Task statement
This task calls for copying every line in the data below that contains the word "análisis".
....................
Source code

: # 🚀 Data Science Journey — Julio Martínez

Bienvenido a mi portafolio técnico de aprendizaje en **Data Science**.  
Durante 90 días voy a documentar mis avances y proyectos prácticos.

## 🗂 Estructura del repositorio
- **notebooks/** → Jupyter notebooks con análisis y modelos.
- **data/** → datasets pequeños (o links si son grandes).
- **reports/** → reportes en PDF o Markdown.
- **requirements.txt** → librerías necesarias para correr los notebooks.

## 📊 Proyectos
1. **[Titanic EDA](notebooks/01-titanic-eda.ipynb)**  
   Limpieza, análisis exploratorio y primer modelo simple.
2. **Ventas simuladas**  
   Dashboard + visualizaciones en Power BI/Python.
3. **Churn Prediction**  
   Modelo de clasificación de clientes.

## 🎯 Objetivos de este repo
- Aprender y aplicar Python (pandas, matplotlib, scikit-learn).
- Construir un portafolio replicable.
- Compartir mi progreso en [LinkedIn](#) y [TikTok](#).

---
....................
Result
- **notebooks/** → Jupyter notebooks con análisis y modelos.
   Limpieza, análisis exploratorio y primer modelo simple.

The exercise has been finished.